Para decir lo anterior de otra forma, una empresa, por más grande que sea, representa a uno de tantos grupos de interés que existen en toda sociedad moderna. Es decir, su perspectiva será siempre parcial. En ese esquema muchas veces lucharán contra otros por bienes limitados, aunque pueden aliarse en ocasiones. Por ello, sus relaciones con el sector público se concentrarán en influir en la asignación de esos bienes frente al gobierno o al Congreso.
Por otra parte, en los órganos públicos convergen todos los intereses parciales de la sociedad, ya sea porque estén representados en una asamblea o porque tengan que cabildear. De esta forma un político debe desarrollar habilidades distintas a los empresarios, como mediar entre intereses distintos para generar mejores leyes y políticas públicas donde nadie salga perjudicado.
¿Puede un empresario ser un buen político? No necesariamente, toda vez que no se requieren exactamente las mismas habilidades para triunfar en cualquiera de estos sectores. Y a final de cuentas, sólo un empresario con alguna ambición pública se decidiría a dar el salto, dados los costos de oportunidad podría implicar.
No obstante lo anterior, hay dos criterios empresariales que podrían servir para entender mejor a la política:
En primer lugar, el principio de teoría organizacional según el cual 95% de los problemas se debe a procesos fallidos antes que a errores de las personas. Se nos ha hecho creer que el cambio político vendrá a través de la alternancia en el poder, y esto ha arrojado resultados muy pobres. Sería recomendable que los empresarios, en lugar de pensar que la solución a los problemas dependerá de tal o cual candidato, comenzaran a analizar las reglas del juego desde esta perspectiva. Quizás las demandas cambarían considerablemente.

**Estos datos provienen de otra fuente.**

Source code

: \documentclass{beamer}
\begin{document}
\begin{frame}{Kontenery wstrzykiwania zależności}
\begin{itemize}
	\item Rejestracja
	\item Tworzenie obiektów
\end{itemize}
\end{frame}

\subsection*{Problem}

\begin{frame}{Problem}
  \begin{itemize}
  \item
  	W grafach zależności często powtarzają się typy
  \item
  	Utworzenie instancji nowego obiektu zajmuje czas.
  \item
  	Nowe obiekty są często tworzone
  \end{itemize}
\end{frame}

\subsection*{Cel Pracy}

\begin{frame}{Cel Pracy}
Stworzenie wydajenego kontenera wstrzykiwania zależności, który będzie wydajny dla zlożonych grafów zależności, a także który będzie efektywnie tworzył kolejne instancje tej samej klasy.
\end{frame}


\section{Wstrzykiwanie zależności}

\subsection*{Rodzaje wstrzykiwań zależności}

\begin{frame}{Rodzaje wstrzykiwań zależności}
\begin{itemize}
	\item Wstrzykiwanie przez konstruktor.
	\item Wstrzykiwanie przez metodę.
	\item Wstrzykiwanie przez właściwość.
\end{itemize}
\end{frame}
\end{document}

El segundo criterio es más práctico. Un empresario sabe que necesita evaluar constantemente a su personal, pudiéndolo premiar con la promoción o castigarlo con el despido. En este punto una empresa y una democracia funcional son idénticas. Los políticos no son entes morales que deberían tomar decisiones con base en algo que se llama “los intereses nacionales”. Tampoco resuelven los problemas gracias a su “voluntad” por negociar. Lejos de ello, en casi todos los países los gobernantes y legisladores se sujetan a la evaluación de la ciudadanía al competir por el mismo puesto que ocupan. Aquí no sucede y por eso los partidos deciden los premios y castigos que darán a sus afiliados, no nosotros.
Los empresarios son actores relevantes para la vida de nuestro país. Sin embargo, y aunque el sector privado comparte muchos principios organizacionales con el público, hay diferencias que marcan las habilidades y vocaciones que se necesitan para triunfar. ¿Serían los empresarios buenos políticos, como afirma Slim? No necesariamente.
Por ello es recomendable que, si desea ser competitivo, el empresario conozca más los procesos, lenguajes y reglas de la vida pública; aunque no implique necesariamente postularse a un cargo en el ejecutivo o el legislativo. A esto se le puede llamar “invertir en política”.